There’s no question that tablet computers, like Apple’s iPad and Amazon’s Kindle Fire, are extremely popular. Personally, I see more and more people using tablets each day. In fact, I’m writing this post on my Nexus 7 tablet while I wait for a train in Jamaica (in Queens, not the tropical paradise of the same name) [EDIT: While my first draft for this post was on my Nexus 7, I used my Mac to finish it]. I’ve read many articles and participated in discussions about how to best use tablets at automobile and powersport dealerships. Several manufacturers, such as Ford and Mercedes Benz, have created applications for tablets specifically for use during the sales process at their dealerships. While tablets have the potential to make your staff more efficient and offer a “wow” factor to please your customers, tablets can be potential compliance traps, exposing your dealership to potential liability. The topics below aren’t meant to be an exhaustive list of compliance issues arising from tablet usage. Instead, these are a few thought starters to consider when deploying tablets at your dealership.
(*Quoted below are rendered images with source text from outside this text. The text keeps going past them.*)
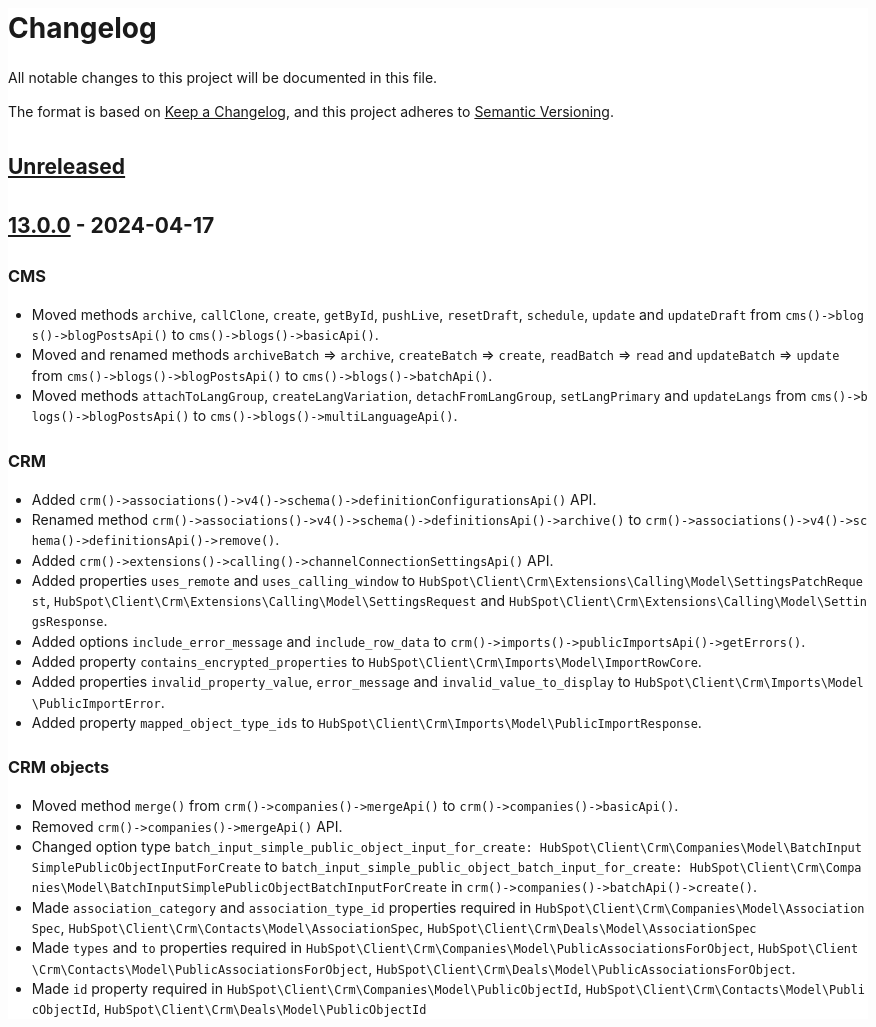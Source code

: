 # Changelog

All notable changes to this project will be documented in this file.

The format is based on [Keep a Changelog](https://keepachangelog.com/en/1.0.0/),
and this project adheres to [Semantic Versioning](https://semver.org/spec/v2.0.0.html).

## [Unreleased](https://github.com/HubSpot/hubspot-api-php/compare/12.1.0...HEAD)

## [13.0.0](https://github.com/HubSpot/hubspot-api-php/releases/tag/13.0.0-beta) - 2024-04-17

### CMS

- Moved methods `archive`, `callClone`, `create`, `getById`, `pushLive`, `resetDraft`, `schedule`, `update` and `updateDraft` from `cms()->blogs()->blogPostsApi()` to `cms()->blogs()->basicApi()`.
- Moved and renamed methods `archiveBatch` => `archive`, `createBatch` => `create`, `readBatch` => `read` and `updateBatch` => `update` from `cms()->blogs()->blogPostsApi()` to `cms()->blogs()->batchApi()`.
- Moved methods `attachToLangGroup`, `createLangVariation`, `detachFromLangGroup`, `setLangPrimary` and `updateLangs` from `cms()->blogs()->blogPostsApi()` to `cms()->blogs()->multiLanguageApi()`.

### CRM

- Added `crm()->associations()->v4()->schema()->definitionConfigurationsApi()` API.
- Renamed method `crm()->associations()->v4()->schema()->definitionsApi()->archive()` to `crm()->associations()->v4()->schema()->definitionsApi()->remove()`.
- Added `crm()->extensions()->calling()->channelConnectionSettingsApi()` API.
- Added properties `uses_remote` and `uses_calling_window` to `HubSpot\Client\Crm\Extensions\Calling\Model\SettingsPatchRequest`, `HubSpot\Client\Crm\Extensions\Calling\Model\SettingsRequest` and `HubSpot\Client\Crm\Extensions\Calling\Model\SettingsResponse`.
- Added options `include_error_message` and `include_row_data` to `crm()->imports()->publicImportsApi()->getErrors()`.
- Added property `contains_encrypted_properties` to `HubSpot\Client\Crm\Imports\Model\ImportRowCore`.
- Added properties `invalid_property_value`, `error_message` and `invalid_value_to_display` to `HubSpot\Client\Crm\Imports\Model\PublicImportError`.
- Added property `mapped_object_type_ids` to `HubSpot\Client\Crm\Imports\Model\PublicImportResponse`.

### CRM objects

- Moved method `merge()` from `crm()->companies()->mergeApi()` to `crm()->companies()->basicApi()`.
- Removed `crm()->companies()->mergeApi()` API.
- Changed option type `batch_input_simple_public_object_input_for_create: HubSpot\Client\Crm\Companies\Model\BatchInputSimplePublicObjectInputForCreate` to `batch_input_simple_public_object_batch_input_for_create: HubSpot\Client\Crm\Companies\Model\BatchInputSimplePublicObjectBatchInputForCreate` in `crm()->companies()->batchApi()->create()`.
- Made `association_category` and `association_type_id` properties required in `HubSpot\Client\Crm\Companies\Model\AssociationSpec`, `HubSpot\Client\Crm\Contacts\Model\AssociationSpec`, `HubSpot\Client\Crm\Deals\Model\AssociationSpec`
- Made `types` and `to` properties required in `HubSpot\Client\Crm\Companies\Model\PublicAssociationsForObject`, `HubSpot\Client\Crm\Contacts\Model\PublicAssociationsForObject`, `HubSpot\Client\Crm\Deals\Model\PublicAssociationsForObject`.
- Made `id` property required in `HubSpot\Client\Crm\Companies\Model\PublicObjectId`, `HubSpot\Client\Crm\Contacts\Model\PublicObjectId`, `HubSpot\Client\Crm\Deals\Model\PublicObjectId`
First, consider how widespread deployment of tablets will impact your dealership’s compliance with the Safeguards Rule of the Gramm-Leach-Bliley Act. The Safeguards Rule requires dealerships to maintain written plans (and implement processes) to protect nonpublic personal information collected from consumers. If you use tablets to collect nonpublic personal information or allow individuals to access this kind of data stored in your DMS or CRM through tablets, you’ll need to address potential breaches involving nonpublic personal information. Ideally, you’ll limit who can access sensitive files from tablets and monitor usage. Nonpublic personal information should not be stored on the tablet itself. The tablets themselves should be password protected and physically secured when not in use. Also, will you allow employees to use tablets from home? If so, you’ll need to determine ways to make sure employees aren’t transferring nonpublic personal information from the tablet to their own devices. These processes should be checked periodically for compliance, and you should train your employees on how to protect the data contained or accessed by tablets. Of course, whatever processes you implement will need to be documented as part of your dealership’s written compliance plan.
You’ll also need to consider how tablets will affect your Red Flags Rule compliance efforts. As part of the Red Flags Rule, dealerships must develop processes to detect identity theft and record potential or actual cases of identity theft and how your processes detected the threat or could be improved. Think of tablets as just another tool to collect data. As with your Safeguards Rule compliance efforts, your processes for Red Flags Rule compliance should include how tablets can be used to detect identity theft or prevent identity theft from occurring at the dealership.
Finally, your employee handbook and training processes should inform employees what is and what isn’t appropriate use of tablets. Don’t rely on a blanket waiver that speaks only to desktop computer use to protect your dealership. Make sure your documents are clear enough that a court would find your intent to apply the same rules pertaining to desktop computers to other kinds of devices and uphold these provisions as applied to tablets. Employees should not be allowed to store their own personal apps or information on tablets assigned to them. They also should not be allowed to access websites, applications or other things that are illegal or offensive. Nor should they be allowed to download or share copyrighted material. If employees break these rules, then you must consider appropriate discipline in order to give force to your policies.
If you use tablets at your dealership (or other kind of business), what steps do you take to stay compliant?